Lord HAILES--My Lords, there is no objection made to the production of the different papers founded on in the indictment, and I do not perceive that there is any force in the objection as to the gold watch; because, although the pannel’s counsel cannot know, from the manner in which it is described in the indictment, what is meant to be proved by it, neither do they know what is intended to be proved by the different witnesses who are cited.

The objection with regard to the trunk appears to me to be much more strong; and I confess that I never saw any article so vaguely stated in an indictment as it is in the present case, viz., “a trunk containing various articles.” It is no good answer to the objection that the proper trunk was not timeously produced, that it was allowed to remain in Brodie’s possession, because that article is founded on in the libel against Smith as well as against him. I am therefore inclined to sustain the objection as to the trunk, but no further.

Lord ESKGROVE--My Lords, I am not disposed to abridge in the smallest degree the security of the subjects of this country, although the law is here more attentive to the safety of persons accused than in any other country whatever. Here the pannel must not only be furnished with the names and designations of the witnesses, but he must also be made acquainted with every document and article to be used in evidence against him.

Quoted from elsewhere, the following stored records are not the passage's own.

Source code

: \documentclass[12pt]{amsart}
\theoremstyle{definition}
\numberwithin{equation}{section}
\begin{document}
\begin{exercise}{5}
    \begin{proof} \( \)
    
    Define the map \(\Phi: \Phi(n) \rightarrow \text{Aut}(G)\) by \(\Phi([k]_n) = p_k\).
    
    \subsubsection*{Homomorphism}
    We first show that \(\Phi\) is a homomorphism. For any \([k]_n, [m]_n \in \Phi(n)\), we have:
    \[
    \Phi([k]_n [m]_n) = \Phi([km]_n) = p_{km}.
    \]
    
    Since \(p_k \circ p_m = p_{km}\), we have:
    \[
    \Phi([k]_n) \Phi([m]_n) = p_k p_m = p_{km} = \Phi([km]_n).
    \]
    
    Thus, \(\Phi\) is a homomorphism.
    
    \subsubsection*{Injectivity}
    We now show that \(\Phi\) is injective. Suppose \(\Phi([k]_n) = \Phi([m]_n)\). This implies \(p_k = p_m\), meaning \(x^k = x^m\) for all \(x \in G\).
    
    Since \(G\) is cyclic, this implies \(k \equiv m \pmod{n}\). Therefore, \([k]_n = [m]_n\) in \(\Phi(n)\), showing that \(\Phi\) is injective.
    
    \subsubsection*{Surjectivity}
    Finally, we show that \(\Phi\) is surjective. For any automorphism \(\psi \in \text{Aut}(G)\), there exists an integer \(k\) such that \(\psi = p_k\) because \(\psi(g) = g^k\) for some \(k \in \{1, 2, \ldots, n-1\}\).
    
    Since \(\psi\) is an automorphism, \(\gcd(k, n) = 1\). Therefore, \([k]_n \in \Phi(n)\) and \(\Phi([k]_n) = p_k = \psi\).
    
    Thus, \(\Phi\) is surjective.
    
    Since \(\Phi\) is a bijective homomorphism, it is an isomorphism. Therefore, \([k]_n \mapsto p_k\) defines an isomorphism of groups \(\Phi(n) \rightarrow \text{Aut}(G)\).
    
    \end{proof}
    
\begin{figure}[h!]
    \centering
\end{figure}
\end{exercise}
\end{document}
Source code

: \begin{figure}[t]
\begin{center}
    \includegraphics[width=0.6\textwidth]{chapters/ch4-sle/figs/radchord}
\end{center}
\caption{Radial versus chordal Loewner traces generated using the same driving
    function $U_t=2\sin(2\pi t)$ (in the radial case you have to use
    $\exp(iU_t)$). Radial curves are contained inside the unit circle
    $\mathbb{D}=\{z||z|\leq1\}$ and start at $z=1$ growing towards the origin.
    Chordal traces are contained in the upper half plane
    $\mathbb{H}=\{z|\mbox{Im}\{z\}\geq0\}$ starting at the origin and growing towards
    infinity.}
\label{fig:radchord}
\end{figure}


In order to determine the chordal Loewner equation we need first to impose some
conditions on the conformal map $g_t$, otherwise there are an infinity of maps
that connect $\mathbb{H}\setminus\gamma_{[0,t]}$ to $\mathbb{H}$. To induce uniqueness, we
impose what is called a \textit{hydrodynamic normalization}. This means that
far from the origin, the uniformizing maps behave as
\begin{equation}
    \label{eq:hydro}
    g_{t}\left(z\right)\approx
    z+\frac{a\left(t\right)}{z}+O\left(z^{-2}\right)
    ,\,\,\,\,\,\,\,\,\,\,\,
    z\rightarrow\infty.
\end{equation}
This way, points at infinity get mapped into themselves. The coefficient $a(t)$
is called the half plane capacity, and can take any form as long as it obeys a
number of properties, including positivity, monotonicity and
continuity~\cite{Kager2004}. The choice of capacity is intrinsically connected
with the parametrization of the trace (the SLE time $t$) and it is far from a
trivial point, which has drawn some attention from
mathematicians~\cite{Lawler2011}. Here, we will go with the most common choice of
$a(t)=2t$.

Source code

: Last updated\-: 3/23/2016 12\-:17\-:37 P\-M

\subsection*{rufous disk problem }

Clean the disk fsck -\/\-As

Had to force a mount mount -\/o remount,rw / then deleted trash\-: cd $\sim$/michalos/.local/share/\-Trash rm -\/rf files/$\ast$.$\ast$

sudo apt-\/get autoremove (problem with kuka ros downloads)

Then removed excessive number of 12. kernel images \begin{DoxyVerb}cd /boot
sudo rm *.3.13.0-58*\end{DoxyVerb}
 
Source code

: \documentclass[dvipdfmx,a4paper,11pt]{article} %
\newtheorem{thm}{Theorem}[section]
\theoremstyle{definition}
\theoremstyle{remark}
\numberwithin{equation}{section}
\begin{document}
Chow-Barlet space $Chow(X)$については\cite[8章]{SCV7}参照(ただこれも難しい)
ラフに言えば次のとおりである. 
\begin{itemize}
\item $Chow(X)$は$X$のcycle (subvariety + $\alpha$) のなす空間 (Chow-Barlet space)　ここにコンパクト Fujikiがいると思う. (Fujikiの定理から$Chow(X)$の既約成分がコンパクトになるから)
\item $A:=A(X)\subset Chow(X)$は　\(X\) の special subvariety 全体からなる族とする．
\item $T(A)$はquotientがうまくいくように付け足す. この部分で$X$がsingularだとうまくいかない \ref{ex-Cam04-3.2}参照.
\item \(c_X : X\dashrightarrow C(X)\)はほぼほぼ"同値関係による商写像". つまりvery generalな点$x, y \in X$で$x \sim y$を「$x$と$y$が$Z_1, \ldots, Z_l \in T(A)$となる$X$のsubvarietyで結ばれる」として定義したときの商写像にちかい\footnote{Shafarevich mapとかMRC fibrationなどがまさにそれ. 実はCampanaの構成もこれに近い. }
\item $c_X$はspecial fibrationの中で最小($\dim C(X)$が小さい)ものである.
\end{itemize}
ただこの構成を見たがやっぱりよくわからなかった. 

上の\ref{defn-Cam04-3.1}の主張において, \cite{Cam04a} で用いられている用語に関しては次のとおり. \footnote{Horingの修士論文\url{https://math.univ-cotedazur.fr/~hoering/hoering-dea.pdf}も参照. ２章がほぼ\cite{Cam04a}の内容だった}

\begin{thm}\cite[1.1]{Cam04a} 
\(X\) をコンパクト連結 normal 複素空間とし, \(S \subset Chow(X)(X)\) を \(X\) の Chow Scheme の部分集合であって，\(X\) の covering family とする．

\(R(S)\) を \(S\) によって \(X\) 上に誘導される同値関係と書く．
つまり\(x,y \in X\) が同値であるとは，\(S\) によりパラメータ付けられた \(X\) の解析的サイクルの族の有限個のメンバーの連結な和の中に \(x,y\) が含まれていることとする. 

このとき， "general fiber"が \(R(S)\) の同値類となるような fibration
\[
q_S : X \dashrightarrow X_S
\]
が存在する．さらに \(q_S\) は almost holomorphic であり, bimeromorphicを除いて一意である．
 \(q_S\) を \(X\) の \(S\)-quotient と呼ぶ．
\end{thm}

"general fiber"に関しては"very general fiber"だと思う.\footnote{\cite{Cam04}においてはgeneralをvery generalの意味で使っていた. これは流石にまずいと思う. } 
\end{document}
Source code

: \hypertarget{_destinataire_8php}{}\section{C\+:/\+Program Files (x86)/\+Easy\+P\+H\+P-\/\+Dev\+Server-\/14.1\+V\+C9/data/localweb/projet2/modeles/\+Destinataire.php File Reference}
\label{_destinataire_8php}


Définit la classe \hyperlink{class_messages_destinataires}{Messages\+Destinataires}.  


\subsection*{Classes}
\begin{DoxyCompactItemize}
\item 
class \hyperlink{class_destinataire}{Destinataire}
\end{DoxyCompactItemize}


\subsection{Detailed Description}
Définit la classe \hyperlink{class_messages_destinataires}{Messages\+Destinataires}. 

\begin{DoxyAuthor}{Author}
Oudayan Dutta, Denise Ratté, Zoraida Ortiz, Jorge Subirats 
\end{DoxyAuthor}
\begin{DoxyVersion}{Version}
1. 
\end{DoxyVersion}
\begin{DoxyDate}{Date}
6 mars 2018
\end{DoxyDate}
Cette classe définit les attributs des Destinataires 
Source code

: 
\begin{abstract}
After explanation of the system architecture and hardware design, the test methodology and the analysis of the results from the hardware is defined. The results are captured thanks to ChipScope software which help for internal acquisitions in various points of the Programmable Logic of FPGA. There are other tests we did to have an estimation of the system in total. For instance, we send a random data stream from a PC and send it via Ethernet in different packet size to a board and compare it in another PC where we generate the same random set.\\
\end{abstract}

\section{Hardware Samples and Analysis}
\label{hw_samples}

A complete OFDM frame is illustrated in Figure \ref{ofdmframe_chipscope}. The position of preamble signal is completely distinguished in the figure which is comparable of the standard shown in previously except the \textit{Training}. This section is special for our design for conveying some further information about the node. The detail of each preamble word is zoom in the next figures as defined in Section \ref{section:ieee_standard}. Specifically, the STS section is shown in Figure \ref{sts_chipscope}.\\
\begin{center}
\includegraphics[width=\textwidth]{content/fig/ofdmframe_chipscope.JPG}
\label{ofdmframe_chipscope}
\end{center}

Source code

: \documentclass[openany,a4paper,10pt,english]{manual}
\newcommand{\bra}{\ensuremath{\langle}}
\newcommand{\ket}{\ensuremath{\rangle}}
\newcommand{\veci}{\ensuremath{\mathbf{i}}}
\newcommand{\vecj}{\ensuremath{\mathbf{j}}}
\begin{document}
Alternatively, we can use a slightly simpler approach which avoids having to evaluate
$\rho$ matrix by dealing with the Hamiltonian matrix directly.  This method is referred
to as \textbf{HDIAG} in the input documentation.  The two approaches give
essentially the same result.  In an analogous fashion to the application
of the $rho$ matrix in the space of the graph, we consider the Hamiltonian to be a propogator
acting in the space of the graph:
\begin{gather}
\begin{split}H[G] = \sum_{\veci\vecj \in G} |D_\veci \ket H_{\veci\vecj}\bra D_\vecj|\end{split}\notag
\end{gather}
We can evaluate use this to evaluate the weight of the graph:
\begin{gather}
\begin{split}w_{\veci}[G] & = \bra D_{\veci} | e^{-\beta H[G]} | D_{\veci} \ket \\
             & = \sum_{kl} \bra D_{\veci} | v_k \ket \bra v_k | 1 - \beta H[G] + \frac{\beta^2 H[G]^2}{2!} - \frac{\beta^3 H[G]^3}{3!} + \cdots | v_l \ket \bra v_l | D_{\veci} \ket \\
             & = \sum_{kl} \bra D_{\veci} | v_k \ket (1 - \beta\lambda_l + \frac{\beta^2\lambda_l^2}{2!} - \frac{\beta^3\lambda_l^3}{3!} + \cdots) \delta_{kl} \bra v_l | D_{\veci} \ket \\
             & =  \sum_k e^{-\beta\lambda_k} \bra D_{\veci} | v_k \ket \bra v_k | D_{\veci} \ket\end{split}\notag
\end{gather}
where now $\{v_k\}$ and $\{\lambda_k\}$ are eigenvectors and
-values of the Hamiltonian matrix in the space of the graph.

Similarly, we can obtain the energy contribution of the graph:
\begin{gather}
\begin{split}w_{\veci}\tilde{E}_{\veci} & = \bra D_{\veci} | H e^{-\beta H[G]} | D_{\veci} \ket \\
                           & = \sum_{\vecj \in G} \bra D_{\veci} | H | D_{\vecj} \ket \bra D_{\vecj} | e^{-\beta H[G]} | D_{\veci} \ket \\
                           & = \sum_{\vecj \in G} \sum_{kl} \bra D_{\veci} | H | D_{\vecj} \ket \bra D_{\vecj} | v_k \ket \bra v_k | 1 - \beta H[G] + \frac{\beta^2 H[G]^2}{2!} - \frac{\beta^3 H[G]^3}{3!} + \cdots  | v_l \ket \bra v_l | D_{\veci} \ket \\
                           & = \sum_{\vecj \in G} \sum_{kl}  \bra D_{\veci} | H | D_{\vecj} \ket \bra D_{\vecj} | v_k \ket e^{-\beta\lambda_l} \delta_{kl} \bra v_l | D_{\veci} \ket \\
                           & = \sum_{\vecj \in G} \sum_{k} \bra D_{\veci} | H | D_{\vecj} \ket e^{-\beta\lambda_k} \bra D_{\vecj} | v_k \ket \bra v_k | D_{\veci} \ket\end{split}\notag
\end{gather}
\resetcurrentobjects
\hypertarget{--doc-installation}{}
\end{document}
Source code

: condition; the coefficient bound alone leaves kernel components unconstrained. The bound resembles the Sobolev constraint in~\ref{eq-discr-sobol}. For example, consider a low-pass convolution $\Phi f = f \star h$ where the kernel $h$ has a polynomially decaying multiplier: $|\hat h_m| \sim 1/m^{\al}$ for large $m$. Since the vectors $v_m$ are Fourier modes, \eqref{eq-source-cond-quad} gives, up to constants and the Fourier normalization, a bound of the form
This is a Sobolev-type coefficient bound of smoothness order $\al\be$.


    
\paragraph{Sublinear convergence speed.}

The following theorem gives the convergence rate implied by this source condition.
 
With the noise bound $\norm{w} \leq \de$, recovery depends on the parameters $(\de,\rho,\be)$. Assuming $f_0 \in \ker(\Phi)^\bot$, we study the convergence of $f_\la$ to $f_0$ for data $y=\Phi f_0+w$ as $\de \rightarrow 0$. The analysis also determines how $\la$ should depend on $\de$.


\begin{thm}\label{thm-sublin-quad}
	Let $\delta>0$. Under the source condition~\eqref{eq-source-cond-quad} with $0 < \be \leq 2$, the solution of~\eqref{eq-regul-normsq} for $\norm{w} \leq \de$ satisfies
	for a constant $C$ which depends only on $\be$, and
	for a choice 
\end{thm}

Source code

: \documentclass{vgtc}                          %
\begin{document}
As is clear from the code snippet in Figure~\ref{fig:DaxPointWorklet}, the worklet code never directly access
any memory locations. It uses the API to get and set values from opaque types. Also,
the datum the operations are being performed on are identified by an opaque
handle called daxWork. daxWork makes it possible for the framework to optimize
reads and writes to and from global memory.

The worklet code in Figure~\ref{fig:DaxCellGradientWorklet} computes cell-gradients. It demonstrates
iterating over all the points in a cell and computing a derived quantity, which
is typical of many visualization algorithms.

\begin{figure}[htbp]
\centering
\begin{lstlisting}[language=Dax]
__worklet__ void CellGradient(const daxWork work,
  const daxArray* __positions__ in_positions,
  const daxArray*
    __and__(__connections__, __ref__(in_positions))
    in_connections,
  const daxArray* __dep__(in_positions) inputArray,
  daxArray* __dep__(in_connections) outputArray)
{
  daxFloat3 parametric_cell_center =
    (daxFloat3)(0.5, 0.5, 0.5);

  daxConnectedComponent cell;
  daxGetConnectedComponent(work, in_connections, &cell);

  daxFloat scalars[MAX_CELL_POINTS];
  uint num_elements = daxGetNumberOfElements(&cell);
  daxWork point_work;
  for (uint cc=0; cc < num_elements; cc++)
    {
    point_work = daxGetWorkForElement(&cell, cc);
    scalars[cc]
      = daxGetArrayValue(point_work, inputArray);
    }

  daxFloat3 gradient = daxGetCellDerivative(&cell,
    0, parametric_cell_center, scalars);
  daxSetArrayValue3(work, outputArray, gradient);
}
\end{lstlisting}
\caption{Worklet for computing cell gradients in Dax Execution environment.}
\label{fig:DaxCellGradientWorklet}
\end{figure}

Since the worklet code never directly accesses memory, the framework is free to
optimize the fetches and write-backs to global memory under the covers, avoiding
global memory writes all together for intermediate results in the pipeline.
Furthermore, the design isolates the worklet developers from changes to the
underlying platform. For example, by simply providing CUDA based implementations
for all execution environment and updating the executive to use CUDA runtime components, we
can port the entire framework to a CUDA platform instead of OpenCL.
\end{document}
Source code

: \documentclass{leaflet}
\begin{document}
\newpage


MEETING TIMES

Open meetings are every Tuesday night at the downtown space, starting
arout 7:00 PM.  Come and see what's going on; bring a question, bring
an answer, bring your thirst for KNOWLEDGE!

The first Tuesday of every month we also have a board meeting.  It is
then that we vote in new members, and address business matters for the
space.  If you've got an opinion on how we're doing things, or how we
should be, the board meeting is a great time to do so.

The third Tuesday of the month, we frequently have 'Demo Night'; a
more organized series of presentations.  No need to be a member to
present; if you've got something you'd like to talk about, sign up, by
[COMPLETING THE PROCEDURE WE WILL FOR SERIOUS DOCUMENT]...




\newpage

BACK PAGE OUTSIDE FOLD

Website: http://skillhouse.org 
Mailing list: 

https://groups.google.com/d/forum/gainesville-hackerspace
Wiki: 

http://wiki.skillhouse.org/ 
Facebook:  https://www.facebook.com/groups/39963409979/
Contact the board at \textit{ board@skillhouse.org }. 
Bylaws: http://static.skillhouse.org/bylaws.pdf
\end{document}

In the present case there are a number of writings, and likewise a variety of articles, founded on in the indictment; there is no objection to the production of the papers, but it is objected on the part of the pannel that the other articles are not particularly described. I do not think, my Lords, that this objection is much aided by the argument founded on the declarations and other parts of the libel being more particularly described than these articles.

The Dean of Faculty has referred your Lordships to the Books of Adjournal, from which he says that it appears to have been the practice to describe such articles more minutely; but I have no doubt that a perusal of these books would furnish many instances where articles have been described as loosely as they are said to be in the present libel; and, my Lords, as the pannel’s counsel have neither produced, nor offered to produce, any decision of this Court finding libels irrelevant from the articles referred to in them being thus described, I am bound to hold the objection to be of no force.

My Lords, I can see no injury that will be sustained by the prisoners by the repelling of the present objection; all the articles were lodged in the hands of the Clerk of Court, and their agent and counsel had an opportunity of examining them. The trunk is no doubt vaguely described, but that appears to me not to be material, because it will not be sufficient for a witness to say that he found papers or other articles in a trunk; he must say that he found them in the trunk shown to him in Court, otherwise his evidence in that particular will be of no consequence. If the pannels should say that this is a different trunk, and that they never saw it before, I would listen to the objection; but as they cannot, and as I can figure no injury to the prisoners in repelling this objection, I am for over-ruling it.

Lord STONEFIELD--My Lords, I think the description in this case is sufficiently full; therefore I am for repelling the objection.

Lord SWINTON--My Lords, the present objection is made in the wrong place; and I cannot so well judge of it in this general shape as I could have done had it been stated when the particular articles came to be used in evidence; but I must judge of it in the form in which it has been brought before the Court.